» **Task directions**: The data must be given again in full, with no line altered.

» **Excerpted data**:

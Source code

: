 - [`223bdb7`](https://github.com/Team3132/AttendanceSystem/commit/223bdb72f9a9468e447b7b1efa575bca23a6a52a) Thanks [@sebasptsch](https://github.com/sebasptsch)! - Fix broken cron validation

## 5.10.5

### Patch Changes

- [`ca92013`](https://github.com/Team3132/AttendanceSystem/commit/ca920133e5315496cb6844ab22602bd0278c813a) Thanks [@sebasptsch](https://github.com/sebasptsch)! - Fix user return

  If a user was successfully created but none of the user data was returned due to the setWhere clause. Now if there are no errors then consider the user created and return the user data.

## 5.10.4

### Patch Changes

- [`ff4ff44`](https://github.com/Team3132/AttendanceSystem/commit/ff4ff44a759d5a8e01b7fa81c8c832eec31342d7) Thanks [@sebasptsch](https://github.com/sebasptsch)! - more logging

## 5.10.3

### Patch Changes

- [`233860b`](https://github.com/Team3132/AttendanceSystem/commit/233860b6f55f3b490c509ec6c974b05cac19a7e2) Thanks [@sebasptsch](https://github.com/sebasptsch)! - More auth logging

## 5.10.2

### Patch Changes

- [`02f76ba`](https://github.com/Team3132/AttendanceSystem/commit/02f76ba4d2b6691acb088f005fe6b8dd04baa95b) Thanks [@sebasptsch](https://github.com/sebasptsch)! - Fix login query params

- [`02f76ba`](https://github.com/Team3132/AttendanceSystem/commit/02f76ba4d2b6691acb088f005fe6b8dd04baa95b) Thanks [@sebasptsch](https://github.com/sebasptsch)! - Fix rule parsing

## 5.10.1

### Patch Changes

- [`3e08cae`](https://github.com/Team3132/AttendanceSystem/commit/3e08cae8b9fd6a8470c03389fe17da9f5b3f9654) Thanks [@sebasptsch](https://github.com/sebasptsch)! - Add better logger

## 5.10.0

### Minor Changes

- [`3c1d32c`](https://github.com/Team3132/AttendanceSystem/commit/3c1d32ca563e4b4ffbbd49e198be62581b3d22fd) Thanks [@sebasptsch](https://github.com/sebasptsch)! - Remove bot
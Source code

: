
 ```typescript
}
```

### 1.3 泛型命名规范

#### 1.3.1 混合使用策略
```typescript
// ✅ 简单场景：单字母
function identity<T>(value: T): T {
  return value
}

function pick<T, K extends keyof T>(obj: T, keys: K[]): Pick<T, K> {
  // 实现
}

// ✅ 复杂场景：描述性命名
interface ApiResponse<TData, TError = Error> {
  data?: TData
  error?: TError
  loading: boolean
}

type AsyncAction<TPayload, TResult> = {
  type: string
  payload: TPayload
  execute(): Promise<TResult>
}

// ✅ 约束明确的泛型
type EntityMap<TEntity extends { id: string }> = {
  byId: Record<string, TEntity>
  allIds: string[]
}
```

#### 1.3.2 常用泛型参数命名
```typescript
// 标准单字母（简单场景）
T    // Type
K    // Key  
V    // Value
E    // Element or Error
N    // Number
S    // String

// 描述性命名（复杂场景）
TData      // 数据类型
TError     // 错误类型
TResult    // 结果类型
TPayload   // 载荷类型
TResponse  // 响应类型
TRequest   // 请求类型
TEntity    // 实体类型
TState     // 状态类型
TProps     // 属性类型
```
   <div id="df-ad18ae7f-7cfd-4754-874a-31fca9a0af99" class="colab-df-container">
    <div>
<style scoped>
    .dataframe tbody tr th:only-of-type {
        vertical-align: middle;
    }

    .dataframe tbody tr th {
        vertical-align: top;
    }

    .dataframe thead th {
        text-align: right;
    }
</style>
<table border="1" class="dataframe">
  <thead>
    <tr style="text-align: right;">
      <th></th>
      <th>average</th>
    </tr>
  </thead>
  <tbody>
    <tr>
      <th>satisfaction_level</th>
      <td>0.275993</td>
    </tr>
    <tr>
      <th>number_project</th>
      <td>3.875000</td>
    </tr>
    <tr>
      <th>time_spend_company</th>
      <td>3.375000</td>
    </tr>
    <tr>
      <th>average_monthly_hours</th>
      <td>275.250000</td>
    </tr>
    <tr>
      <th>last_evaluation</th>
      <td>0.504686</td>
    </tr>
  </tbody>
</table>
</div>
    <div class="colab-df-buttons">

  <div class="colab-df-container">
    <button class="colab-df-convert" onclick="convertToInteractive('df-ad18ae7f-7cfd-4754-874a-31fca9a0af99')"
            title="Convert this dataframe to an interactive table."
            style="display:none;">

» **Exercise answer**:
Source code

: - [`223bdb7`](https://github.com/Team3132/AttendanceSystem/commit/223bdb72f9a9468e447b7b1efa575bca23a6a52a) Thanks [@sebasptsch](https://github.com/sebasptsch)! - Fix broken cron validation

## 5.10.5

### Patch Changes

- [`ca92013`](https://github.com/Team3132/AttendanceSystem/commit/ca920133e5315496cb6844ab22602bd0278c813a) Thanks [@sebasptsch](https://github.com/sebasptsch)! - Fix user return

  If a user was successfully created but none of the user data was returned due to the setWhere clause. Now if there are no errors then consider the user created and return the user data.

## 5.10.4

### Patch Changes

- [`ff4ff44`](https://github.com/Team3132/AttendanceSystem/commit/ff4ff44a759d5a8e01b7fa81c8c832eec31342d7) Thanks [@sebasptsch](https://github.com/sebasptsch)! - more logging

## 5.10.3

### Patch Changes

- [`233860b`](https://github.com/Team3132/AttendanceSystem/commit/233860b6f55f3b490c509ec6c974b05cac19a7e2) Thanks [@sebasptsch](https://github.com/sebasptsch)! - More auth logging

## 5.10.2

### Patch Changes

- [`02f76ba`](https://github.com/Team3132/AttendanceSystem/commit/02f76ba4d2b6691acb088f005fe6b8dd04baa95b) Thanks [@sebasptsch](https://github.com/sebasptsch)! - Fix login query params

- [`02f76ba`](https://github.com/Team3132/AttendanceSystem/commit/02f76ba4d2b6691acb088f005fe6b8dd04baa95b) Thanks [@sebasptsch](https://github.com/sebasptsch)! - Fix rule parsing

## 5.10.1

### Patch Changes

- [`3e08cae`](https://github.com/Team3132/AttendanceSystem/commit/3e08cae8b9fd6a8470c03389fe17da9f5b3f9654) Thanks [@sebasptsch](https://github.com/sebasptsch)! - Add better logger

## 5.10.0

### Minor Changes

- [`3c1d32c`](https://github.com/Team3132/AttendanceSystem/commit/3c1d32ca563e4b4ffbbd49e198be62581b3d22fd) Thanks [@sebasptsch](https://github.com/sebasptsch)! - Remove bot
Source code

:
 ```typescript
}
```

### 1.3 泛型命名规范

#### 1.3.1 混合使用策略
```typescript
// ✅ 简单场景：单字母
function identity<T>(value: T): T {
  return value
}

function pick<T, K extends keyof T>(obj: T, keys: K[]): Pick<T, K> {
  // 实现
}

// ✅ 复杂场景：描述性命名
interface ApiResponse<TData, TError = Error> {
  data?: TData
  error?: TError
  loading: boolean
}

type AsyncAction<TPayload, TResult> = {
  type: string
  payload: TPayload
  execute(): Promise<TResult>
}

// ✅ 约束明确的泛型
type EntityMap<TEntity extends { id: string }> = {
  byId: Record<string, TEntity>
  allIds: string[]
}
```

#### 1.3.2 常用泛型参数命名
```typescript
// 标准单字母（简单场景）
T    // Type
K    // Key  
V    // Value
E    // Element or Error
N    // Number
S    // String

// 描述性命名（复杂场景）
TData      // 数据类型
TError     // 错误类型
TResult    // 结果类型
TPayload   // 载荷类型
TResponse  // 响应类型
TRequest   // 请求类型
TEntity    // 实体类型
TState     // 状态类型
TProps     // 属性类型
```
   <div id="df-ad18ae7f-7cfd-4754-874a-31fca9a0af99" class="colab-df-container">
    <div>
<style scoped>
    .dataframe tbody tr th:only-of-type {
        vertical-align: middle;
    }

    .dataframe tbody tr th {
        vertical-align: top;
    }

    .dataframe thead th {
        text-align: right;
    }
</style>
<table border="1" class="dataframe">
  <thead>
    <tr style="text-align: right;">
      <th></th>
      <th>average</th>
    </tr>
  </thead>
  <tbody>
    <tr>
      <th>satisfaction_level</th>
      <td>0.275993</td>
    </tr>
    <tr>
      <th>number_project</th>
      <td>3.875000</td>
    </tr>
    <tr>
      <th>time_spend_company</th>
      <td>3.375000</td>
    </tr>
    <tr>
      <th>average_monthly_hours</th>
      <td>275.250000</td>
    </tr>
    <tr>
      <th>last_evaluation</th>
      <td>0.504686</td>
    </tr>
  </tbody>
</table>
</div>
    <div class="colab-df-buttons">

  <div class="colab-df-container">
    <button class="colab-df-convert" onclick="convertToInteractive('df-ad18ae7f-7cfd-4754-874a-31fca9a0af99')"
            title="Convert this dataframe to an interactive table."
            style="display:none;">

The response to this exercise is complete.